**What you should do:** Reproduce the entries below character for character.

Recorded data
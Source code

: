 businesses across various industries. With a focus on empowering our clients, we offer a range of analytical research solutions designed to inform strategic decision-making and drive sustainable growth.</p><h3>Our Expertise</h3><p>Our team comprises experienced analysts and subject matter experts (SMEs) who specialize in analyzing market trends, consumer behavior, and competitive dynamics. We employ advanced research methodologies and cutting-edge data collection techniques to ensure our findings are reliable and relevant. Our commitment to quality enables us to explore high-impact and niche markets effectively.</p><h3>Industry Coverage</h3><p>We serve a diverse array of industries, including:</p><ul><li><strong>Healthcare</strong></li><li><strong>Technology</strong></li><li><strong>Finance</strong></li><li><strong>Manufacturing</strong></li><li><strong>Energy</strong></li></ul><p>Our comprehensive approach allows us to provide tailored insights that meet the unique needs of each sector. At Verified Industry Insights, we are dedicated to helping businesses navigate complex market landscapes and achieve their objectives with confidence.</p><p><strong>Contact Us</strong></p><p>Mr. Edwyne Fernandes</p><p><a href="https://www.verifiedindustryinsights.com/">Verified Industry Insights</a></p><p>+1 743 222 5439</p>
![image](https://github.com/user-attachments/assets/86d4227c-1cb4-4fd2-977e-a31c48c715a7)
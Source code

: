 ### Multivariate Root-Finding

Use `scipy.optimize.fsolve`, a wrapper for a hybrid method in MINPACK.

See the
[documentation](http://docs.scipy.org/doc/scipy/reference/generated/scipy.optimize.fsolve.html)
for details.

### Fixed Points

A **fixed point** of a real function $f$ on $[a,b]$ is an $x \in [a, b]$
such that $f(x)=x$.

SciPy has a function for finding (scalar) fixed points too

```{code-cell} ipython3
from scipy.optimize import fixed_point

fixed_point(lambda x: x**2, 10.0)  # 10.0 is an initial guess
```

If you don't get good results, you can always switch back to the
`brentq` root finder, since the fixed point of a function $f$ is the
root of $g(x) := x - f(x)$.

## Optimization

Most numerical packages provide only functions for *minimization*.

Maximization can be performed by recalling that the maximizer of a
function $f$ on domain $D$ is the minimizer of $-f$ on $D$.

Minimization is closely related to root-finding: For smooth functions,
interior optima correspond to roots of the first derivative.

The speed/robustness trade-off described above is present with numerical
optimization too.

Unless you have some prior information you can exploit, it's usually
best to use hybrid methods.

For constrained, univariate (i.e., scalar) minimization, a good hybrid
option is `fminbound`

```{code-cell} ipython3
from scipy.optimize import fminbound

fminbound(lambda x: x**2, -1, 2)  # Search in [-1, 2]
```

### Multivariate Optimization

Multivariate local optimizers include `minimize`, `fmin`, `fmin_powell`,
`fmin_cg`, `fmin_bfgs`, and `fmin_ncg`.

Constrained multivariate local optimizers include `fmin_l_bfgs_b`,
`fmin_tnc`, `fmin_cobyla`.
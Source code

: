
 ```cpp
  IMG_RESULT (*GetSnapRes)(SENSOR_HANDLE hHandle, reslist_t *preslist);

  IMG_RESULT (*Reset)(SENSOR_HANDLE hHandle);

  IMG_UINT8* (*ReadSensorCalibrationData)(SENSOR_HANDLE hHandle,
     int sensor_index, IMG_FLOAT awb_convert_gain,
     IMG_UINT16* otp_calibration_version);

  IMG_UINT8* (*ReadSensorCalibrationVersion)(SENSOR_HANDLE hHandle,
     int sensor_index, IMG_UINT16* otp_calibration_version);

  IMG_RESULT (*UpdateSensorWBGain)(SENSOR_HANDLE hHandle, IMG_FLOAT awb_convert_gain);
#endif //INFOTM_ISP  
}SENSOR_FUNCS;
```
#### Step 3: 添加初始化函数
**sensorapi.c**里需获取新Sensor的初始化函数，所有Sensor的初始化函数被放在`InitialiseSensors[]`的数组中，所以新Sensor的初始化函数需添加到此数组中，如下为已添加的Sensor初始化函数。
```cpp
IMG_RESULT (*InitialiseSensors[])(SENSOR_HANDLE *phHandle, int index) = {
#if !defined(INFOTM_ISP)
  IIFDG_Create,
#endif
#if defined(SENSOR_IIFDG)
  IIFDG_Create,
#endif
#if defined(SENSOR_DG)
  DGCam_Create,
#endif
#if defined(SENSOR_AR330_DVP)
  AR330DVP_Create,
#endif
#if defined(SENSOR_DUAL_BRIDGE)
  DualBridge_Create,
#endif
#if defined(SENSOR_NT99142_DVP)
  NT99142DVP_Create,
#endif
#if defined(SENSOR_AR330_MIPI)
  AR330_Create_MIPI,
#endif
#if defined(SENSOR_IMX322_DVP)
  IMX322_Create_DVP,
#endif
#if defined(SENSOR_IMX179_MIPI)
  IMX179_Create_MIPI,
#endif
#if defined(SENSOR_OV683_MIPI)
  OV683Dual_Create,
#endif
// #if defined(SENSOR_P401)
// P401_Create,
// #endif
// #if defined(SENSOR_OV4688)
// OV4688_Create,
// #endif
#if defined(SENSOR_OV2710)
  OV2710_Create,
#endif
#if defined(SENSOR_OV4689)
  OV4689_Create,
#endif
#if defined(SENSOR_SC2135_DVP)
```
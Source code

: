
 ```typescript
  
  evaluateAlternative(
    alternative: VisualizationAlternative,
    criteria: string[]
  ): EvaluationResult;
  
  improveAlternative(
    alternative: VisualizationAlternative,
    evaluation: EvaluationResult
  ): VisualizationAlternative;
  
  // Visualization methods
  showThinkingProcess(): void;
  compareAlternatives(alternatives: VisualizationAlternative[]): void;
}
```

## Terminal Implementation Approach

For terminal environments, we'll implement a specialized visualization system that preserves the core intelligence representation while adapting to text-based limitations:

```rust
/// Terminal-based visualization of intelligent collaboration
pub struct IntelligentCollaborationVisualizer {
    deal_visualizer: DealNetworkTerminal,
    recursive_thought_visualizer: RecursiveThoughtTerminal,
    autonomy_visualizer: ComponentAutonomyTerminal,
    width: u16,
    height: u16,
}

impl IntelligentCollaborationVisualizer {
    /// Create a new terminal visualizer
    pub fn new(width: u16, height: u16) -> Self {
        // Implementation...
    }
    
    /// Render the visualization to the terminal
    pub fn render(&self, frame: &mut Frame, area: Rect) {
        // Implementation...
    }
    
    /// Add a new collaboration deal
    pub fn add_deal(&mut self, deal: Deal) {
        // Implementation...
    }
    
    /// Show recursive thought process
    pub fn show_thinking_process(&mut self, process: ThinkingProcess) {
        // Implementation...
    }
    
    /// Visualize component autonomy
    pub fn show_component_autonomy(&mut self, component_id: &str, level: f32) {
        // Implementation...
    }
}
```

**Your response:**
Source code

: businesses across various industries. With a focus on empowering our clients, we offer a range of analytical research solutions designed to inform strategic decision-making and drive sustainable growth.</p><h3>Our Expertise</h3><p>Our team comprises experienced analysts and subject matter experts (SMEs) who specialize in analyzing market trends, consumer behavior, and competitive dynamics. We employ advanced research methodologies and cutting-edge data collection techniques to ensure our findings are reliable and relevant. Our commitment to quality enables us to explore high-impact and niche markets effectively.</p><h3>Industry Coverage</h3><p>We serve a diverse array of industries, including:</p><ul><li><strong>Healthcare</strong></li><li><strong>Technology</strong></li><li><strong>Finance</strong></li><li><strong>Manufacturing</strong></li><li><strong>Energy</strong></li></ul><p>Our comprehensive approach allows us to provide tailored insights that meet the unique needs of each sector. At Verified Industry Insights, we are dedicated to helping businesses navigate complex market landscapes and achieve their objectives with confidence.</p><p><strong>Contact Us</strong></p><p>Mr. Edwyne Fernandes</p><p><a href="https://www.verifiedindustryinsights.com/">Verified Industry Insights</a></p><p>+1 743 222 5439</p>
![image](https://github.com/user-attachments/assets/86d4227c-1cb4-4fd2-977e-a31c48c715a7)
Source code

: ### Multivariate Root-Finding

Use `scipy.optimize.fsolve`, a wrapper for a hybrid method in MINPACK.

See the
[documentation](http://docs.scipy.org/doc/scipy/reference/generated/scipy.optimize.fsolve.html)
for details.

### Fixed Points

A **fixed point** of a real function $f$ on $[a,b]$ is an $x \in [a, b]$
such that $f(x)=x$.

SciPy has a function for finding (scalar) fixed points too

```{code-cell} ipython3
from scipy.optimize import fixed_point

fixed_point(lambda x: x**2, 10.0)  # 10.0 is an initial guess
```

If you don't get good results, you can always switch back to the
`brentq` root finder, since the fixed point of a function $f$ is the
root of $g(x) := x - f(x)$.

## Optimization

Most numerical packages provide only functions for *minimization*.

Maximization can be performed by recalling that the maximizer of a
function $f$ on domain $D$ is the minimizer of $-f$ on $D$.

Minimization is closely related to root-finding: For smooth functions,
interior optima correspond to roots of the first derivative.

The speed/robustness trade-off described above is present with numerical
optimization too.

Unless you have some prior information you can exploit, it's usually
best to use hybrid methods.

For constrained, univariate (i.e., scalar) minimization, a good hybrid
option is `fminbound`

```{code-cell} ipython3
from scipy.optimize import fminbound

fminbound(lambda x: x**2, -1, 2)  # Search in [-1, 2]
```

### Multivariate Optimization

Multivariate local optimizers include `minimize`, `fmin`, `fmin_powell`,
`fmin_cg`, `fmin_bfgs`, and `fmin_ncg`.

Constrained multivariate local optimizers include `fmin_l_bfgs_b`,
`fmin_tnc`, `fmin_cobyla`.
Source code

:
 ```cpp
  IMG_RESULT (*GetSnapRes)(SENSOR_HANDLE hHandle, reslist_t *preslist);

  IMG_RESULT (*Reset)(SENSOR_HANDLE hHandle);

  IMG_UINT8* (*ReadSensorCalibrationData)(SENSOR_HANDLE hHandle,
     int sensor_index, IMG_FLOAT awb_convert_gain,
     IMG_UINT16* otp_calibration_version);

  IMG_UINT8* (*ReadSensorCalibrationVersion)(SENSOR_HANDLE hHandle,
     int sensor_index, IMG_UINT16* otp_calibration_version);

  IMG_RESULT (*UpdateSensorWBGain)(SENSOR_HANDLE hHandle, IMG_FLOAT awb_convert_gain);
#endif //INFOTM_ISP  
}SENSOR_FUNCS;
```
#### Step 3: 添加初始化函数
**sensorapi.c**里需获取新Sensor的初始化函数，所有Sensor的初始化函数被放在`InitialiseSensors[]`的数组中，所以新Sensor的初始化函数需添加到此数组中，如下为已添加的Sensor初始化函数。
```cpp
IMG_RESULT (*InitialiseSensors[])(SENSOR_HANDLE *phHandle, int index) = {
#if !defined(INFOTM_ISP)
  IIFDG_Create,
#endif
#if defined(SENSOR_IIFDG)
  IIFDG_Create,
#endif
#if defined(SENSOR_DG)
  DGCam_Create,
#endif
#if defined(SENSOR_AR330_DVP)
  AR330DVP_Create,
#endif
#if defined(SENSOR_DUAL_BRIDGE)
  DualBridge_Create,
#endif
#if defined(SENSOR_NT99142_DVP)
  NT99142DVP_Create,
#endif
#if defined(SENSOR_AR330_MIPI)
  AR330_Create_MIPI,
#endif
#if defined(SENSOR_IMX322_DVP)
  IMX322_Create_DVP,
#endif
#if defined(SENSOR_IMX179_MIPI)
  IMX179_Create_MIPI,
#endif
#if defined(SENSOR_OV683_MIPI)
  OV683Dual_Create,
#endif
// #if defined(SENSOR_P401)
// P401_Create,
// #endif
// #if defined(SENSOR_OV4688)
// OV4688_Create,
// #endif
#if defined(SENSOR_OV2710)
  OV2710_Create,
#endif
#if defined(SENSOR_OV4689)
  OV4689_Create,
#endif
#if defined(SENSOR_SC2135_DVP)
```
Source code

:
 ```typescript
  
  evaluateAlternative(
    alternative: VisualizationAlternative,
    criteria: string[]
  ): EvaluationResult;
  
  improveAlternative(
    alternative: VisualizationAlternative,
    evaluation: EvaluationResult
  ): VisualizationAlternative;
  
  // Visualization methods
  showThinkingProcess(): void;
  compareAlternatives(alternatives: VisualizationAlternative[]): void;
}
```

## Terminal Implementation Approach

For terminal environments, we'll implement a specialized visualization system that preserves the core intelligence representation while adapting to text-based limitations:

```rust
/// Terminal-based visualization of intelligent collaboration
pub struct IntelligentCollaborationVisualizer {
    deal_visualizer: DealNetworkTerminal,
    recursive_thought_visualizer: RecursiveThoughtTerminal,
    autonomy_visualizer: ComponentAutonomyTerminal,
    width: u16,
    height: u16,
}

impl IntelligentCollaborationVisualizer {
    /// Create a new terminal visualizer
    pub fn new(width: u16, height: u16) -> Self {
        // Implementation...
    }
    
    /// Render the visualization to the terminal
    pub fn render(&self, frame: &mut Frame, area: Rect) {
        // Implementation...
    }
    
    /// Add a new collaboration deal
    pub fn add_deal(&mut self, deal: Deal) {
        // Implementation...
    }
    
    /// Show recursive thought process
    pub fn show_thinking_process(&mut self, process: ThinkingProcess) {
        // Implementation...
    }
    
    /// Visualize component autonomy
    pub fn show_component_autonomy(&mut self, component_id: &str, level: f32) {
        // Implementation...
    }
}
```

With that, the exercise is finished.